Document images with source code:

################

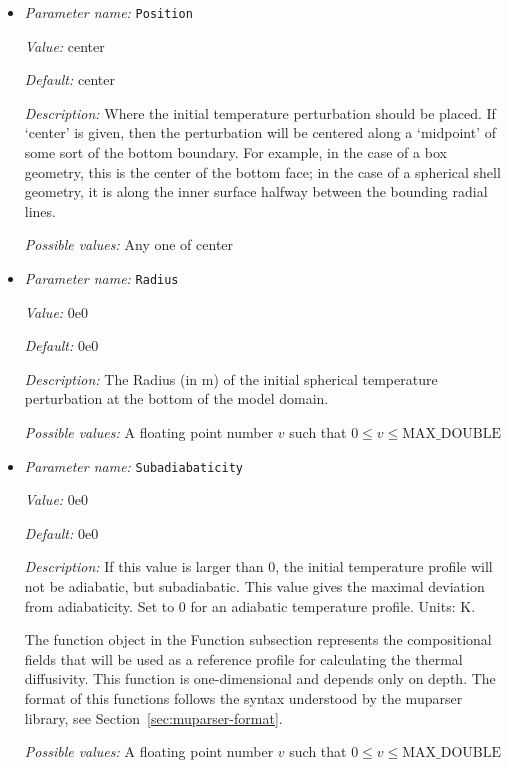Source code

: \begin{itemize}
{\it Possible values:} A floating point number $v$ such that $0 \leq v \leq \text{MAX\_DOUBLE}$
\item {\it Parameter name:} {\tt Position}
\label{parameters:Initial temperature model/Adiabatic/Position}


{\it Value:} center


{\it Default:} center


{\it Description:} Where the initial temperature perturbation should be placed. If `center' is given, then the perturbation will be centered along a `midpoint' of some sort of the bottom boundary. For example, in the case of a box geometry, this is the center of the bottom face; in the case of a spherical shell geometry, it is along the inner surface halfway between the bounding radial lines.


{\it Possible values:} Any one of center
\item {\it Parameter name:} {\tt Radius}
\label{parameters:Initial temperature model/Adiabatic/Radius}


{\it Value:} 0e0


{\it Default:} 0e0


{\it Description:} The Radius (in m) of the initial spherical temperature perturbation at the bottom of the model domain.


{\it Possible values:} A floating point number $v$ such that $0 \leq v \leq \text{MAX\_DOUBLE}$
\item {\it Parameter name:} {\tt Subadiabaticity}
\label{parameters:Initial temperature model/Adiabatic/Subadiabaticity}


{\it Value:} 0e0


{\it Default:} 0e0


{\it Description:} If this value is larger than 0, the initial temperature profile will not be adiabatic, but subadiabatic. This value gives the maximal deviation from adiabaticity. Set to 0 for an adiabatic temperature profile. Units: K.

The function object in the Function subsection represents the compositional fields that will be used as a reference profile for calculating the thermal diffusivity. This function is one-dimensional and depends only on depth. The format of this functions follows the syntax understood by the muparser library, see Section~\ref{sec:muparser-format}.


{\it Possible values:} A floating point number $v$ such that $0 \leq v \leq \text{MAX\_DOUBLE}$
\end{itemize}



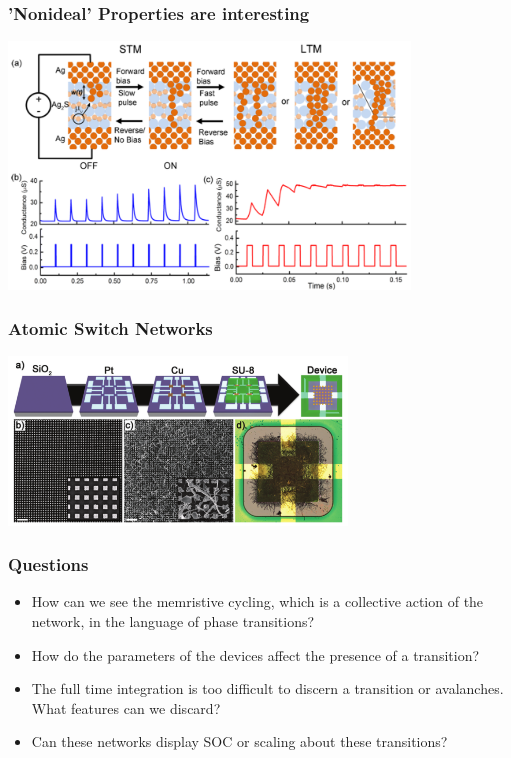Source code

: \documentclass[mathserif]{beamer}
\begin{document}
\begin{frame}
\frametitle{'Nonideal' Properties are interesting}

\begin{center}
\includegraphics[width=0.8\textwidth]{STM_LTP.png}
\end{center}

\end{frame}

\begin{frame}
\frametitle{Atomic Switch Networks}

\begin{center}
\includegraphics[width=9cm]{ASN_fabrication.png}
\end{center}

\end{frame}

\begin{frame}
\frametitle{Questions}
\begin{itemize}
\item How can we see the memristive cycling, which is a collective action of the network,
in the language of phase transitions?
\item How do the parameters of the devices affect the presence of a transition?
\item The full time integration is too difficult to discern a transition or avalanches.
What features can we discard?
\item Can these networks display SOC or scaling about these transitions?
\end{itemize}
\end{frame}
\end{document}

################

### What the task asks
Give every line above again exactly, omitting whatever pictures appear.

### Response
Source code

: \begin{itemize}
{\it Possible values:} A floating point number $v$ such that $0 \leq v \leq \text{MAX\_DOUBLE}$
\item {\it Parameter name:} {\tt Position}
\label{parameters:Initial temperature model/Adiabatic/Position}


{\it Value:} center


{\it Default:} center


{\it Description:} Where the initial temperature perturbation should be placed. If `center' is given, then the perturbation will be centered along a `midpoint' of some sort of the bottom boundary. For example, in the case of a box geometry, this is the center of the bottom face; in the case of a spherical shell geometry, it is along the inner surface halfway between the bounding radial lines.


{\it Possible values:} Any one of center
\item {\it Parameter name:} {\tt Radius}
\label{parameters:Initial temperature model/Adiabatic/Radius}


{\it Value:} 0e0


{\it Default:} 0e0


{\it Description:} The Radius (in m) of the initial spherical temperature perturbation at the bottom of the model domain.


{\it Possible values:} A floating point number $v$ such that $0 \leq v \leq \text{MAX\_DOUBLE}$
\item {\it Parameter name:} {\tt Subadiabaticity}
\label{parameters:Initial temperature model/Adiabatic/Subadiabaticity}


{\it Value:} 0e0


{\it Default:} 0e0


{\it Description:} If this value is larger than 0, the initial temperature profile will not be adiabatic, but subadiabatic. This value gives the maximal deviation from adiabaticity. Set to 0 for an adiabatic temperature profile. Units: K.

The function object in the Function subsection represents the compositional fields that will be used as a reference profile for calculating the thermal diffusivity. This function is one-dimensional and depends only on depth. The format of this functions follows the syntax understood by the muparser library, see Section~\ref{sec:muparser-format}.


{\it Possible values:} A floating point number $v$ such that $0 \leq v \leq \text{MAX\_DOUBLE}$
\end{itemize}



Source code

: \documentclass[mathserif]{beamer}
\begin{document}
\begin{frame}
\frametitle{'Nonideal' Properties are interesting}

\begin{center}
\includegraphics[width=0.8\textwidth]{STM_LTP.png}
\end{center}

\end{frame}

\begin{frame}
\frametitle{Atomic Switch Networks}

\begin{center}
\includegraphics[width=9cm]{ASN_fabrication.png}
\end{center}

\end{frame}

\begin{frame}
\frametitle{Questions}
\begin{itemize}
\item How can we see the memristive cycling, which is a collective action of the network,
in the language of phase transitions?
\item How do the parameters of the devices affect the presence of a transition?
\item The full time integration is too difficult to discern a transition or avalanches.
What features can we discard?
\item Can these networks display SOC or scaling about these transitions?
\end{itemize}
\end{frame}
\end{document}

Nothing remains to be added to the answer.